Take the line that has "Bretó, Carles, Daihai" and all the lines that come after it in the records, and write them out again exactly. Add no other line.

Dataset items

◆ ◆ ◆ ◆ ◆

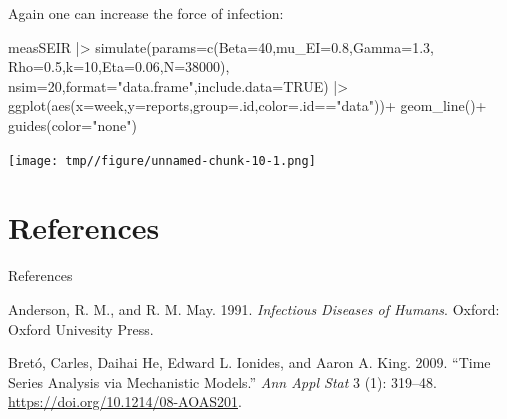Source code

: \documentclass[
  ignorenonframetext,
  aspectratio=169,
  t]{beamer}
\newenvironment{Shaded}{\begin{snugshade}}{\end{snugshade}}
\newcommand{\AttributeTok}[1]{\textcolor[rgb]{0.40,0.45,0.13}{#1}}
\newcommand{\ConstantTok}[1]{\textcolor[rgb]{0.56,0.35,0.01}{#1}}
\newcommand{\DecValTok}[1]{\textcolor[rgb]{0.68,0.00,0.00}{#1}}
\newcommand{\FloatTok}[1]{\textcolor[rgb]{0.68,0.00,0.00}{#1}}
\newcommand{\FunctionTok}[1]{\textcolor[rgb]{0.28,0.35,0.67}{#1}}
\newcommand{\NormalTok}[1]{\textcolor[rgb]{0.00,0.23,0.31}{#1}}
\newcommand{\SpecialCharTok}[1]{\textcolor[rgb]{0.37,0.37,0.37}{#1}}
\newcommand{\StringTok}[1]{\textcolor[rgb]{0.13,0.47,0.30}{#1}}
\newlength{\cslhangindent}
\newenvironment{CSLReferences}[2] %
 {\begin{list}{}{%
  \setlength{\itemindent}{0pt}
  \setlength{\leftmargin}{0pt}
  \setlength{\parsep}{0pt}
  \ifodd #1
   \setlength{\leftmargin}{\cslhangindent}
   \setlength{\itemindent}{-1\cslhangindent}
  \fi
  \setlength{\itemsep}{#2\baselineskip}}}
 {\end{list}}
\theoremstyle{definition}
\begin{document}
\begin{frame}[fragile]
Again one can increase the force of infection:

\begin{Shaded}
\begin{Highlighting}[]
\NormalTok{measSEIR }\SpecialCharTok{|\textgreater{}} 
  \FunctionTok{simulate}\NormalTok{(}\AttributeTok{params=}\FunctionTok{c}\NormalTok{(}\AttributeTok{Beta=}\DecValTok{40}\NormalTok{,}\AttributeTok{mu\_EI=}\FloatTok{0.8}\NormalTok{,}\AttributeTok{Gamma=}\FloatTok{1.3}\NormalTok{,}
                    \AttributeTok{Rho=}\FloatTok{0.5}\NormalTok{,}\AttributeTok{k=}\DecValTok{10}\NormalTok{,}\AttributeTok{Eta=}\FloatTok{0.06}\NormalTok{,}\AttributeTok{N=}\DecValTok{38000}\NormalTok{),}
  \AttributeTok{nsim=}\DecValTok{20}\NormalTok{,}\AttributeTok{format=}\StringTok{"data.frame"}\NormalTok{,}\AttributeTok{include.data=}\ConstantTok{TRUE}\NormalTok{) }\SpecialCharTok{|\textgreater{}}
  \FunctionTok{ggplot}\NormalTok{(}\FunctionTok{aes}\NormalTok{(}\AttributeTok{x=}\NormalTok{week,}\AttributeTok{y=}\NormalTok{reports,}\AttributeTok{group=}\NormalTok{.id,}\AttributeTok{color=}\NormalTok{.id}\SpecialCharTok{==}\StringTok{"data"}\NormalTok{))}\SpecialCharTok{+}
  \FunctionTok{geom\_line}\NormalTok{()}\SpecialCharTok{+}
  \FunctionTok{guides}\NormalTok{(}\AttributeTok{color=}\StringTok{"none"}\NormalTok{)}
\end{Highlighting}
\end{Shaded}

\begin{center}
\texttt{[image: tmp//figure/unnamed-chunk-10-1.png]}
\end{center}
\end{frame}

\section{References}\label{references}

\begin{frame}[allowframebreaks]{References}
\label{references-1}
\label{refs}
\begin{CSLReferences}{1}{0}
Anderson, R. M., and R. M. May. 1991. \emph{Infectious Diseases of
Humans}. Oxford: Oxford Univesity Press.

Bretó, Carles, Daihai He, Edward L. Ionides, and Aaron A. King. 2009.
{``Time Series Analysis via Mechanistic Models.''} \emph{Ann Appl Stat}
3 (1): 319--48. \url{https://doi.org/10.1214/08-AOAS201}.

\end{CSLReferences}
\end{frame}
\end{document}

◆ ◆ ◆ ◆ ◆

▶ **Finished task**
Bretó, Carles, Daihai He, Edward L. Ionides, and Aaron A. King. 2009.
{``Time Series Analysis via Mechanistic Models.''} \emph{Ann Appl Stat}
3 (1): 319--48. \url{https://doi.org/10.1214/08-AOAS201}.

\end{CSLReferences}
\end{frame}
\end{document}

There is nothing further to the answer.